Myrtle Beach Condo Sales on the Rise


Condo sales creep higher
Prices leveling out, analysts say

May 07, 2008

By Jessica Foster – The Sun News

Home sales and prices on the Grand Strand continued falling from last year’s levels in April, though condo sales have crept up since January.

There were 520 single-family house and condo sales last month compared with 865 in April 2007, a 40 percent decline, according to a report released Tuesday by the Coastal Carolinas Association of Realtors.

Still, there were 268 condo sales in April, reflecting steady increases every month since January.

“I think the condo pricing is starting to get in line with buyers … and we’re seeing more sales as a result of that,” said Tom Maeser, market analyst for the Realtors’ association. “The sellers held out for a long time at high prices, and I think they realized if they’re going to sell, they need to adjust to where the market is.”

The median price of condos fell 25 percent since April 2007, and house prices fell 8 percent. The median price is where half sell for more and half sell for less.

The properties selling slowest are the high-end, million-dollar properties, Maeser said. There is a 92 month supply of million-dollar houses on the market, Maeser said. That means that if those houses continue selling at the current rate, it would take 92 months to eat up the inventory.
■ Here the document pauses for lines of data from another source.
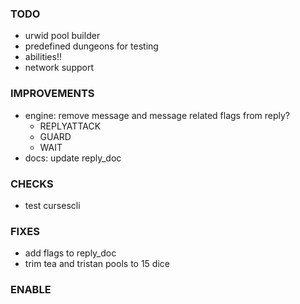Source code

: ### TODO
- urwid pool builder
- predefined dungeons for testing
- abilities!!
- network support

### IMPROVEMENTS
- engine: remove message and message related flags from reply?
    - REPLYATTACK
    - GUARD
    - WAIT
- docs: update reply_doc

### CHECKS
- test cursescli

### FIXES
- add flags to reply_doc
- trim tea and tristan pools to 15 dice

### ENABLE
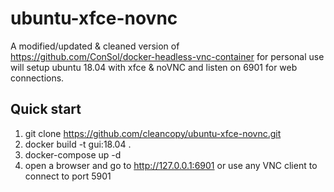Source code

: # ubuntu-xfce-novnc

A modified/updated & cleaned version of https://github.com/ConSol/docker-headless-vnc-container for personal use
will setup ubuntu 18.04 with xfce & noVNC and listen on 6901 for web connections.

## Quick start

1. git clone https://github.com/cleancopy/ubuntu-xfce-novnc.git
2. docker build -t gui:18.04 .
3. docker-compose up -d
4. open a browser and go to http://127.0.0.1:6901 or use any VNC client to connect to port 5901
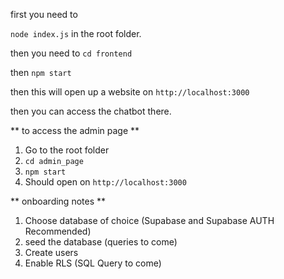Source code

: first you need to 

`node index.js`
in the root folder.

then you need to
`cd frontend`

then
`npm start`

then this will open up a website on 
`http://localhost:3000`

then you can access the chatbot there.



** to access the admin page **
1. Go to the root folder
2. `cd admin_page`
3. `npm start`
4. Should open on `http://localhost:3000`

** onboarding notes **
1. Choose database of choice (Supabase and Supabase AUTH Recommended)
2. seed the database (queries to come)
3. Create users
4. Enable RLS (SQL Query to come)
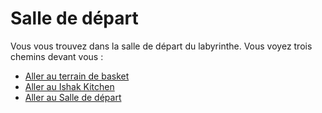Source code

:
# Salle de départ

Vous vous trouvez dans la salle de départ du labyrinthe. Vous voyez trois chemins devant vous :

- [Aller au terrain de basket ](failler_owen_terrain_de_basket.md)
- [Aller au Ishak Kitchen](ishak_sadallah_kitchen.md)
- [Aller au Salle de départ](idex.md)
“High-end product hurts probably the most because your investor and your second home buyer that are looking at making those purchases, as they see prices coming down, they hold out longer,” Maeser said.

On the other end of the pricing spectrum, there’s an 11-month supply of homes less than $150,000, he said.

The ideal market for sellers is one in which there’s less than a six-month supply.

Houses sold in April spent an average of 163 days on the market – about the same as April 2007 – and condos spent 254 days – down 72 days from April 2007.

Kay Van Hoesen, owner of Certifax Appraisals in Myrtle Beach, said her company is seeing homes sell quickly, some after only 30 to 60 days on the market, if they’re priced close to the appraisal value.

She said that certain segments of the market, especially investor-driven segments such as oceanfront condos, are bringing the market down now that investors are more or less on the sidelines.

“The properties that are reasonably priced are selling quickly,” Van Hoesen said. “The markets that were investor driven are the ones that are the weakest and they’re going to be the slowest to come back.”